(Saved data entries)
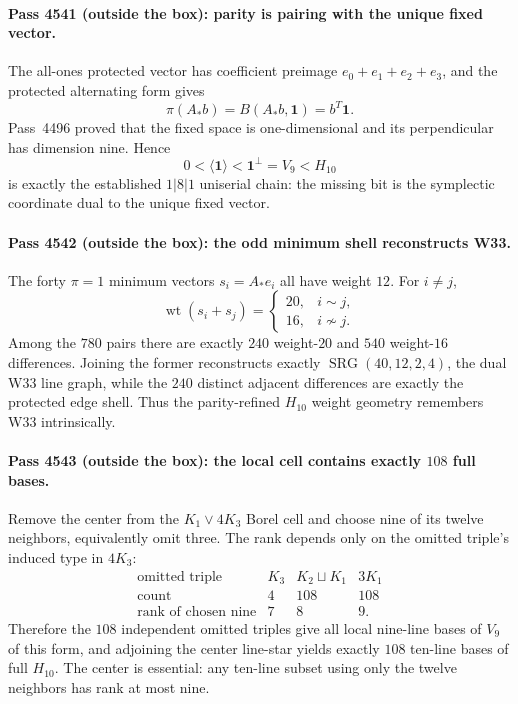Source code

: \paragraph{Pass 4541 (outside the box): parity is pairing with the unique fixed vector.}
The all-ones protected vector has coefficient preimage
$e_0+e_1+e_2+e_3$, and the protected alternating form gives
\[
 \boxed{\pi(A_*b)=B(A_*b,\mathbf1)=b^T\mathbf1.}
\]
Pass~4496 proved that the fixed space is one-dimensional and its perpendicular
has dimension nine.  Hence
\[
 0<\langle\mathbf1\rangle<\mathbf1^\perp=V_9<H_{10}
\]
is exactly the established $1|8|1$ uniserial chain: the missing bit is the
symplectic coordinate dual to the unique fixed vector.

\paragraph{Pass 4542 (outside the box): the odd minimum shell reconstructs W33.}
The forty $\pi=1$ minimum vectors $s_i=A_*e_i$ all have weight $12$.  For
$i\ne j$,
\[
 \operatorname{wt}(s_i+s_j)=
 \begin{cases}20,&i\sim j,\\16,&i\not\sim j.\end{cases}
\]
Among the $780$ pairs there are exactly $240$ weight-$20$ and $540$ weight-$16$
differences.  Joining the former reconstructs exactly
$\operatorname{SRG}(40,12,2,4)$, the dual W33 line graph, while the $240$
distinct adjacent differences are exactly the protected edge shell.  Thus the
parity-refined $H_{10}$ weight geometry remembers W33 intrinsically.

\paragraph{Pass 4543 (outside the box): the local cell contains exactly $108$ full bases.}
Remove the center from the $K_1\vee4K_3$ Borel cell and choose nine of its twelve
neighbors, equivalently omit three.  The rank depends only on the omitted
triple's induced type in $4K_3$:
\[
\begin{array}{c|ccc}
\text{omitted triple}&K_3&K_2\sqcup K_1&3K_1\\ \hline
\text{count}&4&108&108\\
\text{rank of chosen nine}&7&8&9.
\end{array}
\]
Therefore the $108$ independent omitted triples give all local nine-line bases
of $V_9$ of this form, and adjoining the center line-star yields exactly $108$
ten-line bases of full $H_{10}$.  The center is essential: any ten-line subset
using only the twelve neighbors has rank at most nine.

* _Your objective_
In your copy, restate the data above word for word but leave out any picture.

* _Task output_
Source code

: \paragraph{Pass 4541 (outside the box): parity is pairing with the unique fixed vector.}
The all-ones protected vector has coefficient preimage
$e_0+e_1+e_2+e_3$, and the protected alternating form gives
\[
 \boxed{\pi(A_*b)=B(A_*b,\mathbf1)=b^T\mathbf1.}
\]
Pass~4496 proved that the fixed space is one-dimensional and its perpendicular
has dimension nine.  Hence
\[
 0<\langle\mathbf1\rangle<\mathbf1^\perp=V_9<H_{10}
\]
is exactly the established $1|8|1$ uniserial chain: the missing bit is the
symplectic coordinate dual to the unique fixed vector.

\paragraph{Pass 4542 (outside the box): the odd minimum shell reconstructs W33.}
The forty $\pi=1$ minimum vectors $s_i=A_*e_i$ all have weight $12$.  For
$i\ne j$,
\[
 \operatorname{wt}(s_i+s_j)=
 \begin{cases}20,&i\sim j,\\16,&i\not\sim j.\end{cases}
\]
Among the $780$ pairs there are exactly $240$ weight-$20$ and $540$ weight-$16$
differences.  Joining the former reconstructs exactly
$\operatorname{SRG}(40,12,2,4)$, the dual W33 line graph, while the $240$
distinct adjacent differences are exactly the protected edge shell.  Thus the
parity-refined $H_{10}$ weight geometry remembers W33 intrinsically.

\paragraph{Pass 4543 (outside the box): the local cell contains exactly $108$ full bases.}
Remove the center from the $K_1\vee4K_3$ Borel cell and choose nine of its twelve
neighbors, equivalently omit three.  The rank depends only on the omitted
triple's induced type in $4K_3$:
\[
\begin{array}{c|ccc}
\text{omitted triple}&K_3&K_2\sqcup K_1&3K_1\\ \hline
\text{count}&4&108&108\\
\text{rank of chosen nine}&7&8&9.
\end{array}
\]
Therefore the $108$ independent omitted triples give all local nine-line bases
of $V_9$ of this form, and adjoining the center line-star yields exactly $108$
ten-line bases of full $H_{10}$.  The center is essential: any ten-line subset
using only the twelve neighbors has rank at most nine.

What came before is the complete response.